In other words: The U.S. owed the Civil War to Almighty God, as a kind of debt for centuries of chattel slavery. Lincoln prayed that the war would soon end, but then continued:

If God wills that it continue until… every drop of blood drawn with the lash shall be paid by another drawn with the sword, …the judgments of the Lord are true and righteous altogether.

…The bishop of our sister diocese in West Virginia recently wrote in a letter to his people:

As some of you have told me, we need to put the Bransfield saga behind us and move on.

But at least one of Bransfield’s victims does not agree.
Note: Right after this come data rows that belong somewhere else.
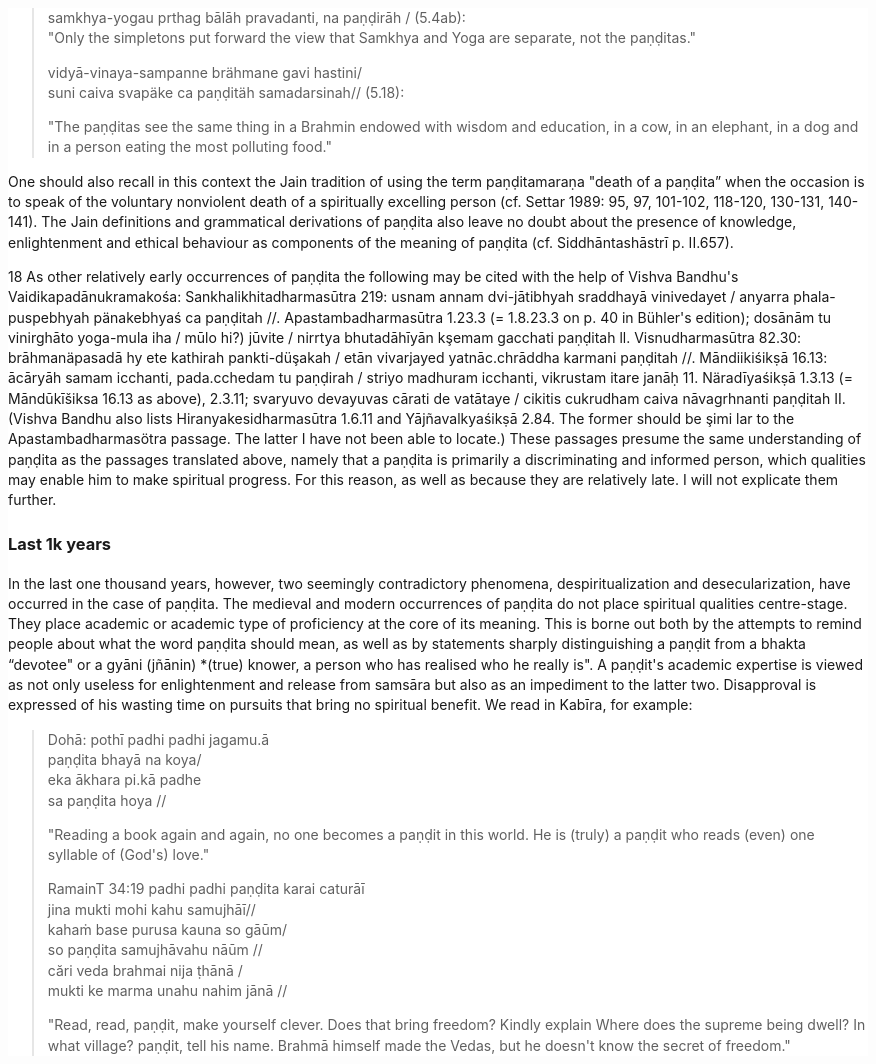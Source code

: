> samkhya-yogau prthag bālāh pravadanti, na paṇḍirāh / (5.4ab):  
> "Only the simpletons put forward the view that Samkhya and Yoga are separate, not the paṇḍitas." 
> 
> vidyā-vinaya-sampanne brähmane gavi hastini/  
> suni caiva svapäke ca paṇḍitäh samadarsinah// (5.18): 
> 
> "The paṇḍitas see the same thing in a Brahmin endowed with wisdom and education, in a cow, in an elephant, in a dog and in a person eating the most polluting food." 

One should also recall in this context the Jain tradition of using the term paṇḍitamaraṇa "death of a paṇḍita” when the occasion is to speak of the voluntary nonviolent death of a spiritually excelling person (cf. Settar 1989: 95, 97, 101-102, 118-120, 130-131, 140-141). The Jain definitions and grammatical derivations of paṇḍita also leave no doubt about the presence of knowledge, enlightenment and ethical behaviour as components of the meaning of paṇḍita (cf. Siddhāntashāstrī p. II.657). 

18 As other relatively early occurrences of paṇḍita the following may be cited with
the help of Vishva Bandhu's Vaidikapadānukramakośa: Sankhalikhitadharmasūtra 219: usnam annam dvi-jātibhyah sraddhayā vinivedayet / anyarra phala-puspebhyah pänakebhyaś ca paṇḍitah //. Apastambadharmasūtra 1.23.3 (= 1.8.23.3 on p. 40 in Bühler's edition); dosānām tu vinirghāto yoga-mula iha / mūlo hi?) jūvite / nirrtya bhutadāhīyān kşemam gacchati paṇḍitah ll. Visnudharmasūtra 82.30: brāhmanäpasadā hy ete kathirah pankti-düşakah / etān vivarjayed yatnāc.chrāddha karmani paṇḍitah //. Māndiikiśikṣā 16.13: ācāryāh samam icchanti, pada.cchedam tu paṇḍirah / striyo madhuram icchanti, vikrustam itare janāḥ 11. Näradīyaśikṣā 1.3.13 (= Māndūkīšiksa 16.13 as above), 2.3.11; svaryuvo devayuvas cārati de vatātaye / cikitis cukrudham caiva nāvagrhnanti paṇḍitah II. (Vishva Bandhu also lists Hiranyakesidharmasūtra 1.6.11 and Yājñavalkyaśikṣā 2.84. The former should be şimi lar to the Apastambadharmasötra passage. The latter I have not been able to locate.) These passages presume the same understanding of paṇḍita as the passages translated above, namely that a paṇḍita is primarily a discriminating and informed person, which qualities may enable him to make spiritual progress. For this reason, as well as because they are relatively late. I will not explicate them further.

### Last 1k years
In the last one thousand years, however, two seemingly contradictory phenomena, despiritualization and desecularization, have occurred in the case of paṇḍita. The medieval and modern occurrences of paṇḍita do not place spiritual qualities centre-stage. They place academic or academic type of proficiency at the core of its meaning. This is borne out both by the attempts to remind people about what the word paṇḍita should mean, as well as by statements sharply distinguishing a paṇḍit from a bhakta “devotee" or a gyāni (jñānin) *(true) knower, a person who has realised who he really is". A paṇḍit's academic expertise is viewed as not only useless for enlightenment and release from samsāra but also as an impediment to the latter two. Disapproval is expressed of his wasting time on pursuits that bring no spiritual benefit. We read in Kabīra, for example: 

> Dohā: pothī padhi padhi jagamu.ā  
> paṇḍita bhayā na koya/  
> eka ākhara pi.kā padhe  
> sa paṇḍita hoya // 
> 
> "Reading a book again and again, no one becomes a paṇḍit in this world. He is (truly) a paṇḍit who reads (even) one syllable of (God's) love." 
> 
> RamainT 34:19 
> padhi padhi paṇḍita karai caturāī  
> jina mukti mohi kahu samujhāī//  
> kahaṁ base purusa kauna so gāūm/  
> so paṇḍita samujhāvahu nāūm //  
> cări veda brahmai nijа ṭhānā /  
> mukti ke marma unahu nahim jānā // 
> 
> "Read, read, paṇḍit, make yourself clever. Does that bring freedom? Kindly explain Where does the supreme being dwell? 
In what village? paṇḍit, tell his name. Brahmā himself made the Vedas, but he doesn't know the secret of freedom."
On August 20, Bishop-Emeritus Bransfield published a “Letter to the Faithful” of our sister diocese, in which he wrote:

I am writing to apologize for any scandal and wonderment caused by words or actions attributed to me… There have been allegations that by certain words and actions I have caused certain priests and seminarians to feel sexually harassed. Although that was never my intent, if anything that I said or did caused others to feel that way, then I am profoundly sorry.

BISHOP MARK E. BRENNAN
Most Rev. Mark E. Brennan, current bishop of Wheeling-Charleston WV.

One of those seminarians that Bransfield harassed goes by the initals VGD. After Bransfield published his letter, through diocesan channels, VGD issued a statement, pointing out that…

1. Michael Bransfield’s attempt at apology and reconciliation is, in our Catholic Tradition, inadequate and unsatisfactory… We Catholics do not apologize for ‘actions attributed to us,’ or for hypothetical ‘ifs.’

2. Sitting Bishop Brennan had suggested to the public that Bransfield had privately apologized to his victims. VGD notes: Michael Bransfield did not reach out privately to apologize to me or other victims of his with whom I exchange support. [emphasis added]

3. VGD filed a lawsuit, after he had tried to meet with Archbishop William Lori, and with Lori’s investigators, and got rebuffed both times. The lawsuit outlines the web of cronyism involved in the situation. The suit also describes the sexual harassment VGD suffered at Bransfield’s hands. VGD writes, about his lawsuit:

I would not be seeking legal recourse if justice would be done by my church. The bishops in charge…delay, draw out, and stay my case…while at the same time telling us to “move on.” That is the language of perpetuating abuse, it is the language of cover-up.

Let’s just briefly recall the facts. Bransfield was about to reach mandatory retirement age, after decades of abuse of power–abuse that had been reported to Church authorities repeatedly, over the course of those decades. When it was all about to end anyway, with the malefactor’s retirement, one of Bransfield’s chancery priests denounced him to the Archbishop of the province, Lori.

Lori then received a mandate from the Vatican to conduct a secret investigation. Someone on the inside of that investigation apparently ran out of patience with the endless secrecy of the ecclesiastical cronies and leaked the whole report to the Washington Post. This gave the world access to the stunning details of Bransfield’s abuses of power. One of those details: Bransfield had given Lori cash gifts.

Archbishop William Lori
Archbishop William Lori

Lori suppressed that fact from the final version of the report. (Lori’s deception there may be what pushed the leaker over the edge.)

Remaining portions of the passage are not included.